About Me

"Use every man after his desert, and who should 'scape whipping?"

Monday 3 September 2012

I stood on Battersea Bridge and wept

Well, not quite. To say I felt sick and sad at heart would be more accurate, looking again at that magnificent stretch of the Thames as it sweeps around from Wandsworth Bridge to Chelsea Reach.

Early winter evenings with a low sun and some cloudscape, the view west here can be astonishing - the Thames is still wide enough at this point to seem like a truly great river, and not the wealthy playboys' amenity it seems to become upstream of Teddington.

That view, to my mind, was only slightly compromised by the towers of the World's End estate in the 70s, or by the silly Costa Brava look of the 1980s folly Chelsea Harbour.

But since the mid-90s it's the south bank that has offended most, as great lumps of riverside residential development  emerged like diseased teeth from the mudbanks of Vauxhall,  Battersea and Wandsworth. The view - sorry about this cliché - has been yuppified.

Immediately to the east you get Norman Foster's offices and the same practice's doughnut shaped building, which are each elegant and interesting buildings.

But to the west, all hell. The hideous Wimpy-style townhouses of Morgans's Walk  set the tone (I remember when it was still the crucible factory, somewhere around there Nick Drake was photographed for the cover of Five Leaves Left).

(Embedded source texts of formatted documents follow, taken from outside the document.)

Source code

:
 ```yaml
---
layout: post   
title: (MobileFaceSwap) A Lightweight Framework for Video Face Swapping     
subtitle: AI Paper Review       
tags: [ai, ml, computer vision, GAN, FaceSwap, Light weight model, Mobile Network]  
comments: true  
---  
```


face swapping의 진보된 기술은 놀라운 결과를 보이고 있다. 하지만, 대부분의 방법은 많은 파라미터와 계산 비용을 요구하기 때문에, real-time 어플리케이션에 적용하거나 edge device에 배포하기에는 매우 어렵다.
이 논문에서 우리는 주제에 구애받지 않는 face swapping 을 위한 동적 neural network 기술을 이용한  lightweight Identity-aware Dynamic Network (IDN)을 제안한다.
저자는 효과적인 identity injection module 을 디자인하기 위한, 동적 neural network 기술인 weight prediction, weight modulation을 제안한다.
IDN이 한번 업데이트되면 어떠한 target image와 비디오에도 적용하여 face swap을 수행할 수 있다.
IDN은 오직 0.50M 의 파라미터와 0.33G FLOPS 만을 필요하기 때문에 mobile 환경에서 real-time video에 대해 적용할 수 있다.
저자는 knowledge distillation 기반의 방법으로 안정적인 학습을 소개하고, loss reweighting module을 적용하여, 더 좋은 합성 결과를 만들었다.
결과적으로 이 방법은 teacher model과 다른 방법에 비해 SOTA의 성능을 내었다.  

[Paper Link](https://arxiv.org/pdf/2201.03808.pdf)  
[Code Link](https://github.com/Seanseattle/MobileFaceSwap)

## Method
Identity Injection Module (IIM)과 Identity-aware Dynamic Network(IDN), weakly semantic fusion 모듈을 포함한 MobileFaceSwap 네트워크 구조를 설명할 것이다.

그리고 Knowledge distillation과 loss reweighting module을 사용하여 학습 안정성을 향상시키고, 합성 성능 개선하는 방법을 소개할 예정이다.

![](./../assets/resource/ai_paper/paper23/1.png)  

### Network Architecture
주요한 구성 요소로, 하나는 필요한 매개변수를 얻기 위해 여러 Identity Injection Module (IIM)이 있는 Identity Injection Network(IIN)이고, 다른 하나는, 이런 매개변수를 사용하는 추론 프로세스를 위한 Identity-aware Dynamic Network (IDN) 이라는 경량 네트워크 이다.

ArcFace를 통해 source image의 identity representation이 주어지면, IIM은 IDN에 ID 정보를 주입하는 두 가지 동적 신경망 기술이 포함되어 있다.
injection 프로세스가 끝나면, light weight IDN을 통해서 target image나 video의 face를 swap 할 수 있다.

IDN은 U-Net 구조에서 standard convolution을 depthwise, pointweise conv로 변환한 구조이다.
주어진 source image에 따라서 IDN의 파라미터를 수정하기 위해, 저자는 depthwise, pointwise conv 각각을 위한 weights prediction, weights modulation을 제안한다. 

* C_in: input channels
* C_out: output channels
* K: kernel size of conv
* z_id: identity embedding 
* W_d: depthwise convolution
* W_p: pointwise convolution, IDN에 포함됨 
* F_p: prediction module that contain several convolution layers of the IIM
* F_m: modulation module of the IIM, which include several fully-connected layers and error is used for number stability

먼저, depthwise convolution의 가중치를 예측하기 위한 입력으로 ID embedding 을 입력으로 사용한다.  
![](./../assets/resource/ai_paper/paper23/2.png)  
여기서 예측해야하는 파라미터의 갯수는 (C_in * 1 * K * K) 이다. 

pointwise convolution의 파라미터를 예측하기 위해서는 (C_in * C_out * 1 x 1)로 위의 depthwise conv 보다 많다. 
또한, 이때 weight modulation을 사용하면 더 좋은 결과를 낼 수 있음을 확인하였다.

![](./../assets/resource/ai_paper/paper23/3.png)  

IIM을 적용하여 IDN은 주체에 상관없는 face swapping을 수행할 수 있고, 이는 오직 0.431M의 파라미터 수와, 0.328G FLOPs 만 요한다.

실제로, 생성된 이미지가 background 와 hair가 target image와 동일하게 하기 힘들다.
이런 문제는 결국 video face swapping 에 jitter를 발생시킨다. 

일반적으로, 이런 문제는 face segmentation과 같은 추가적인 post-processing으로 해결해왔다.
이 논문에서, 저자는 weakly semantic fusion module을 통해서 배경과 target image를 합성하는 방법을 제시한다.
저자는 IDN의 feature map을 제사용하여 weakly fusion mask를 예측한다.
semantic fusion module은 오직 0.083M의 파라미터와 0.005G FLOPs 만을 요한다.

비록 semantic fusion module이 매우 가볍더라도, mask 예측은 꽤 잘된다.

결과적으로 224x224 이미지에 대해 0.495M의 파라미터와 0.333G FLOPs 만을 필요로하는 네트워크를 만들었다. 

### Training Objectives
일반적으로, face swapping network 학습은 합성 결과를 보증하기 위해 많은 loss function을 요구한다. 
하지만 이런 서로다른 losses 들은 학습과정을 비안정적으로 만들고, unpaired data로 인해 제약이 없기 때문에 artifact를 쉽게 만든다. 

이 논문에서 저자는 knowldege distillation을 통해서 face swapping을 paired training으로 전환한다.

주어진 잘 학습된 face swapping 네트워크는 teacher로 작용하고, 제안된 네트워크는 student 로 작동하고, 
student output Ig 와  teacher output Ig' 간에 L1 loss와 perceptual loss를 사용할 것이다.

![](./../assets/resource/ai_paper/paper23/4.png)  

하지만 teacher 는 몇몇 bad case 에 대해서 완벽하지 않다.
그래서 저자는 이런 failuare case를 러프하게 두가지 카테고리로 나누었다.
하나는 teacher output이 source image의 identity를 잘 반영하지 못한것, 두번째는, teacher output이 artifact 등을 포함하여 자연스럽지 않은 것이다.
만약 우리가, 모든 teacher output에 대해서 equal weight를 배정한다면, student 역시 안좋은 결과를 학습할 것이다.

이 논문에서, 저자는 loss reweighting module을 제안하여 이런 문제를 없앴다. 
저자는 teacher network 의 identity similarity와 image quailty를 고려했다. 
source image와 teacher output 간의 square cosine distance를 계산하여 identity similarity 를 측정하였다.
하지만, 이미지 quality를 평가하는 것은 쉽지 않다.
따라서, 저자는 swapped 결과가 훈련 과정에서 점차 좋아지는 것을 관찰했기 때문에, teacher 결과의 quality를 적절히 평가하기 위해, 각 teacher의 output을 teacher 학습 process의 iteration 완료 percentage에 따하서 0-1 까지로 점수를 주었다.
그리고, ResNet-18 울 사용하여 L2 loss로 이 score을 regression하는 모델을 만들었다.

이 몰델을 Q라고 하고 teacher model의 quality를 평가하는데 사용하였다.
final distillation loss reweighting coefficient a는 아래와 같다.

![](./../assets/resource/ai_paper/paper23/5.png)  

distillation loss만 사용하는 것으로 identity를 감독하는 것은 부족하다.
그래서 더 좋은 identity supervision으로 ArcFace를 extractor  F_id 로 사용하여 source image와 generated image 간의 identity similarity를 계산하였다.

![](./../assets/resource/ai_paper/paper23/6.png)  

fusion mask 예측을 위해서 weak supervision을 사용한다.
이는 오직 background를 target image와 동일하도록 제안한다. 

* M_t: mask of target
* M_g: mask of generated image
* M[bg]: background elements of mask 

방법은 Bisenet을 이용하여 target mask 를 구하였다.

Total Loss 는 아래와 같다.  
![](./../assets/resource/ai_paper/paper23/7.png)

Battersea Church Street. Up the fucking junction, remember?

Beyond the beautiful church (thank Christ, it is still there), there is an unbroken row of show-off, stupid, ugly, shiny projects, none of them in itself quite as foul as the stuff at Vauxhall - but in a way their lumpish, mean-minded, stupid inadequacy is all the more offensive than that brash turbo-yuppie nonsense on the site of the old pleasure gardens.

Worst of all, though, is how it affects the view from the bridges. Cannot help feeeling that old Whistler etc would have wept blood.